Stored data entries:

<<<<

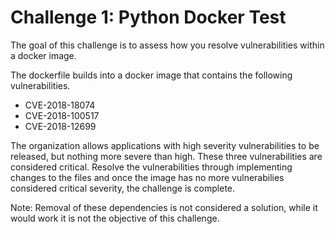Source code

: <h1>Challenge 1: Python Docker Test</h1>
The goal of this challenge is to assess how you resolve vulnerabilities within a docker image.

The dockerfile builds into a docker image that contains the following vulnerabilities.
<ul>
<li>CVE-2018-18074</li>
<li>CVE-2018-100517</li>
<li>CVE-2018-12699</li>
</ul>

The organization allows applications with high severity vulnerabilities to be released, but nothing more severe than high. These three vulnerabilities are considered critical.
Resolve the vulnerabilities through implementing changes to the files and once the image has no more vulnerabilies considered critical severity, the challenge is complete.

Note: Removal of these dependencies is not considered a solution, while it would work it is not the objective of this challenge.
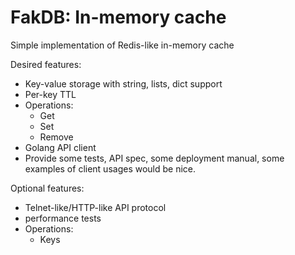 # FakDB: In-memory cache

Simple implementation of Redis-like in-memory cache

Desired features:
- Key-value storage with string, lists, dict support
- Per-key TTL
- Operations:
    - Get
    - Set
    - Remove
- Golang API client
- Provide some tests, API spec, some deployment manual, some examples of client usages would be nice.

Optional features:
- Telnet-like/HTTP-like API protocol
- performance tests
- Operations:
    - Keys
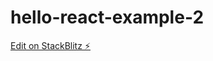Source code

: # hello-react-example-2

[Edit on StackBlitz ⚡️](https://stackblitz.com/edit/hello-react-example-udkrqy)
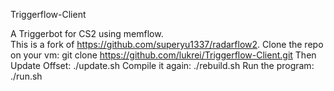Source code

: Triggerflow-Client<br>

A Triggerbot for CS2 using memflow.<br>
This is a fork of https://github.com/superyu1337/radarflow2. 
Clone the repo on your vm:
git clone https://github.com/lukrei/Triggerflow-Client.git 
Then Update Offset:
./update.sh
Compile it again:
./rebuild.sh 
Run the program:
./run.sh
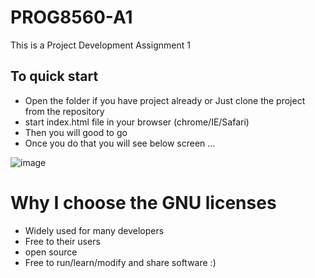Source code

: # PROG8560-A1
This is a Project Development Assignment 1


## To quick start

- Open the folder if you have project already or Just clone the project from the repository
- start index.html file in your browser (chrome/IE/Safari)
- Then you will good to go 
- Once you do that you will see below screen ...

![image](https://user-images.githubusercontent.com/32321048/171063472-8fe0844b-6d7d-4170-9851-61cdbce15212.png)



# Why I choose the GNU licenses

- Widely used for many developers
- Free to their users
- open source
- Free to run/learn/modify and share software :)

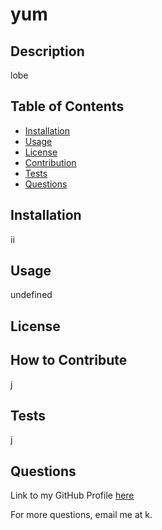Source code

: # yum

  ## Description

  lobe

  ## Table of Contents

  - [Installation](#installation)
  - [Usage](#usage)
  - [License](#license)
  - [Contribution](#contribution)
  - [Tests](#tests)
  - [Questions](#questions)

  <a name="installation"></a>
  ## Installation 

  ii

  <a name="usage"></a>
  ## Usage

  undefined

  <a name="license"></a>
  ## License

  

  <a name="contribution"></a>
  ## How to Contribute

  j

  <a name="tests"></a>
  ## Tests

  j

  <a name="questions"></a>
  ## Questions

  Link to my GitHub Profile [here](https://github.com/j)

  For more questions, email me at k.
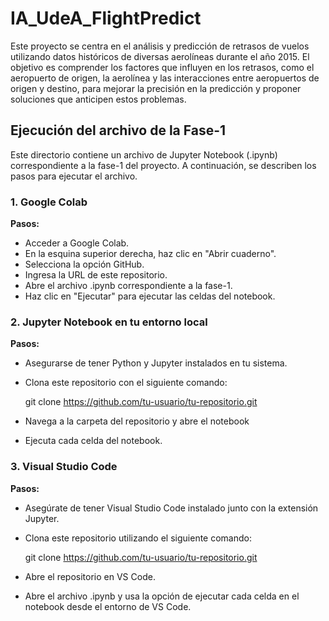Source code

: # IA_UdeA_FlightPredict

Este proyecto se centra en el análisis y predicción de retrasos de vuelos utilizando datos históricos de diversas aerolíneas durante el año 2015. El objetivo es comprender los factores que influyen en los retrasos, como el aeropuerto de origen, la aerolínea y las interacciones entre aeropuertos de origen y destino, para mejorar la precisión en la predicción y proponer soluciones que anticipen estos problemas.

## Ejecución del archivo de la Fase-1
Este directorio contiene un archivo de Jupyter Notebook (.ipynb) correspondiente a la fase-1 del proyecto. A continuación, se describen los pasos para ejecutar el archivo.

### 1. Google Colab

**Pasos:**
- Acceder a Google Colab.
- En la esquina superior derecha, haz clic en "Abrir cuaderno".
- Selecciona la opción GitHub.
- Ingresa la URL de este repositorio.
- Abre el archivo .ipynb correspondiente a la fase-1.
- Haz clic en "Ejecutar" para ejecutar las celdas del notebook.
  
### 2. Jupyter Notebook en tu entorno local

**Pasos:**
- Asegurarse de tener Python y Jupyter instalados en tu sistema.
- Clona este repositorio con el siguiente comando:
   
  git clone https://github.com/tu-usuario/tu-repositorio.git
  
- Navega a la carpeta del repositorio y abre el notebook

- Ejecuta cada celda del notebook.

### 3. Visual Studio Code

**Pasos:**
- Asegúrate de tener Visual Studio Code instalado junto con la extensión Jupyter.
- Clona este repositorio utilizando el siguiente comando:
  
  git clone https://github.com/tu-usuario/tu-repositorio.git

- Abre el repositorio en VS Code.
- Abre el archivo .ipynb y usa la opción de ejecutar cada celda en el notebook desde el entorno de VS Code.
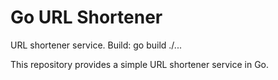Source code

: # Go URL Shortener

URL shortener service. Build: go build ./...

This repository provides a simple URL shortener service in Go.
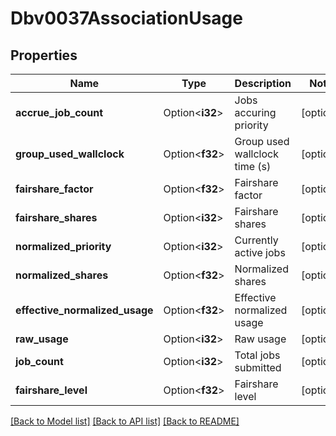 # Dbv0037AssociationUsage

## Properties

Name | Type | Description | Notes
------------ | ------------- | ------------- | -------------
**accrue_job_count** | Option<**i32**> | Jobs accuring priority | [optional]
**group_used_wallclock** | Option<**f32**> | Group used wallclock time (s) | [optional]
**fairshare_factor** | Option<**f32**> | Fairshare factor | [optional]
**fairshare_shares** | Option<**i32**> | Fairshare shares | [optional]
**normalized_priority** | Option<**i32**> | Currently active jobs | [optional]
**normalized_shares** | Option<**f32**> | Normalized shares | [optional]
**effective_normalized_usage** | Option<**f32**> | Effective normalized usage | [optional]
**raw_usage** | Option<**i32**> | Raw usage | [optional]
**job_count** | Option<**i32**> | Total jobs submitted | [optional]
**fairshare_level** | Option<**f32**> | Fairshare level | [optional]

[[Back to Model list]](../README.md#documentation-for-models) [[Back to API list]](../README.md#documentation-for-api-endpoints) [[Back to README]](../README.md)


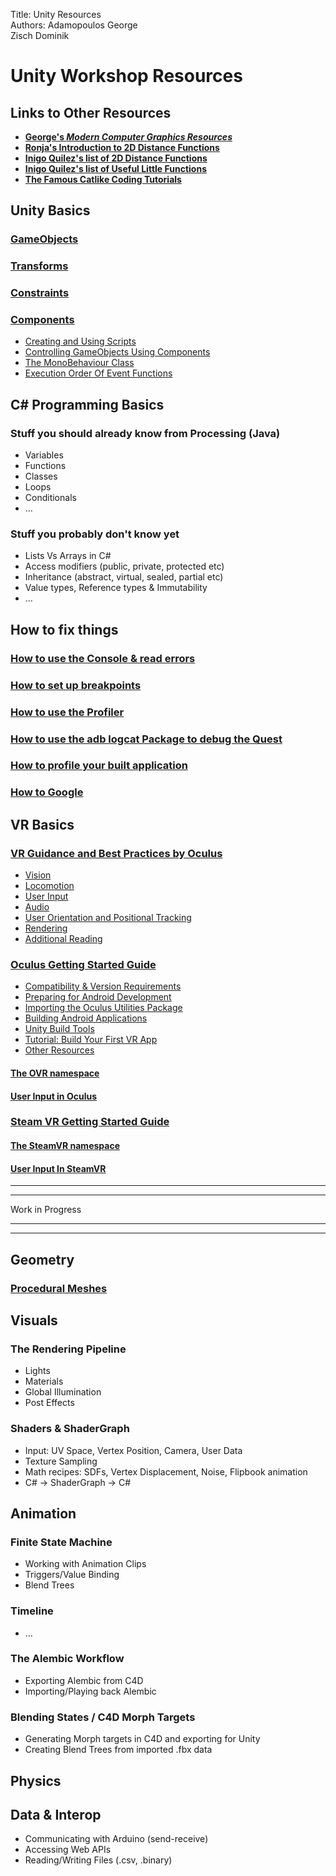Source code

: Title: Unity Resources  
Authors: Adamopoulos George   
Zisch Dominik  

Unity Workshop Resources
========================
Links to Other Resources
------------------------
* [**George's _Modern Computer Graphics Resources_**](https://github.com/GeorgeAdamon/ModernComputerGraphicsResources)  
* [**Ronja's Introduction to 2D Distance Functions**](https://www.ronja-tutorials.com/2018/11/10/2d-sdf-basics.html)  
* [**Inigo Quilez's list of 2D Distance Functions**](https://www.iquilezles.org/www/articles/distfunctions2d/distfunctions2d.htm)  
* [**Inigo Quilez's list of Useful Little Functions**](https://www.iquilezles.org/www/articles/functions/functions.htm)
* [**The Famous Catlike Coding Tutorials**](https://catlikecoding.com/unity/tutorials/)


Unity Basics
------------------------
### [GameObjects](https://docs.unity3d.com/Manual/class-GameObject.html)
### [Transforms](https://docs.unity3d.com/Manual/Transforms.html)
### [Constraints](https://docs.unity3d.com/Manual/Constraints.html)
### [Components](https://docs.unity3d.com/Manual/Components.html)
  * [Creating and Using Scripts](https://docs.unity3d.com/Manual/CreatingAndUsingScripts.html)
  * [Controlling GameObjects Using Components](https://docs.unity3d.com/Manual/ControllingGameObjectsComponents.html)
  * [The MonoBehaviour Class](https://docs.unity3d.com/ScriptReference/MonoBehaviour.html)
  * [Execution Order Of Event Functions](https://docs.unity3d.com/Manual/ExecutionOrder.html)

C# Programming Basics
------------------------
### Stuff you should already know from Processing (Java)
* Variables
* Functions
* Classes
* Loops
* Conditionals
* …

### Stuff you probably don't know yet
* Lists Vs Arrays in C#
* Access modifiers (public, private, protected etc)
* Inheritance (abstract, virtual, sealed, partial etc)
* Value types, Reference types & Immutability
* …

How to fix things
------------------------

### [How to use the Console & read errors](https://docs.unity3d.com/Manual/Console.html)  

### [How to set up breakpoints](https://docs.unity3d.com/Manual/ManagedCodeDebugging.html)  

### [How to use the Profiler](https://docs.unity3d.com/Manual/ProfilerWindow.html)  

### [How to use the adb logcat Package to debug the Quest](https://docs.unity3d.com/Packages/com.unity.mobile.android-logcat@0.1/manual/index.html)  

### [How to profile your built application](https://docs.unity3d.com/Manual/profiler-profiling-applications.html)  

### [How to Google](https://www.google.com/)

VR Basics
------------------------
### [VR Guidance and Best Practices by Oculus](https://developer.oculus.com/design/book-bp/)
* [Vision](https://developer.oculus.com/design/bp-vision/)
* [Locomotion](https://developer.oculus.com/design/bp-locomotion/)  
* [User Input](https://developer.oculus.com/design/bp-userinput/)  
* [Audio](https://developer.oculus.com/design/bp-audio/)  
* [User Orientation and Positional Tracking](https://developer.oculus.com/design/bp-orientation-tracking/)  
* [Rendering](https://developer.oculus.com/design/bp-rendering/)
* [Additional Reading](https://developer.oculus.com/design/bp-reading/)

### [Oculus Getting Started Guide](https://developer.oculus.com/documentation/unity/book-unity-gsg/)  

  * [Compatibility & Version Requirements](https://developer.oculus.com/documentation/unity/unity-req/)  
  * [Preparing for Android Development](https://developer.oculus.com/documentation/unity/unity-mobileprep/)  
  * [Importing the Oculus Utilities Package](https://developer.oculus.com/documentation/unity/unity-import/)  
  * [Building Android Applications](https://developer.oculus.com/documentation/unity/unity-build-android/)  
  * [Unity Build Tools](https://developer.oculus.com/documentation/unity/unity-build-android-tools/)  
  * [Tutorial: Build Your First VR App](https://developer.oculus.com/documentation/unity/unity-tutorial/)  
  * [Other Resources](https://developer.oculus.com/documentation/unity/unity-resources/)

#### [The OVR namespace](https://developer.oculus.com/reference/unity/1.43/)  

#### [User Input in Oculus](https://developer.oculus.com/documentation/unity/unity-input/)

### [Steam VR Getting Started Guide](https://valvesoftware.github.io/steamvr_unity_plugin/articles/intro.html)  

#### [The SteamVR namespace](https://valvesoftware.github.io/steamvr_unity_plugin/api/index.html)

#### [User Input In SteamVR](https://valvesoftware.github.io/steamvr_unity_plugin/tutorials/SteamVR-Input.html)  

---
---  

Work in Progress  

---
---
Geometry
------------------------
### [Procedural Meshes](https://docs.unity3d.com/2020.1/Documentation/Manual/GeneratingMeshGeometryProcedurally.html)


Visuals
------------------------
### The Rendering Pipeline
* Lights
* Materials
* Global Illumination
* Post Effects

### Shaders & ShaderGraph
* Input: UV Space, Vertex Position, Camera, User Data
* Texture Sampling
* Math recipes: SDFs, Vertex Displacement, Noise, Flipbook animation
* C# -> ShaderGraph -> C#

Animation
------------------------
### Finite State Machine
* Working with Animation Clips
* Triggers/Value Binding
* Blend Trees

### Timeline
* …

### The Alembic Workflow
* Exporting Alembic from C4D
* Importing/Playing back Alembic

### Blending States / C4D Morph Targets
* Generating Morph targets in C4D and exporting for Unity
* Creating Blend Trees from imported .fbx data


Physics
------------------------

Data & Interop
------------------------
* Communicating with Arduino (send-receive)
* Accessing Web APIs
* Reading/Writing Files (.csv, .binary)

>>>>

- [What you have to do]
For each line of the entries that contains the word "GameObjects", make a copy.

- [Exercise response]
### [GameObjects](https://docs.unity3d.com/Manual/class-GameObject.html)
  * [Controlling GameObjects Using Components](https://docs.unity3d.com/Manual/ControllingGameObjectsComponents.html)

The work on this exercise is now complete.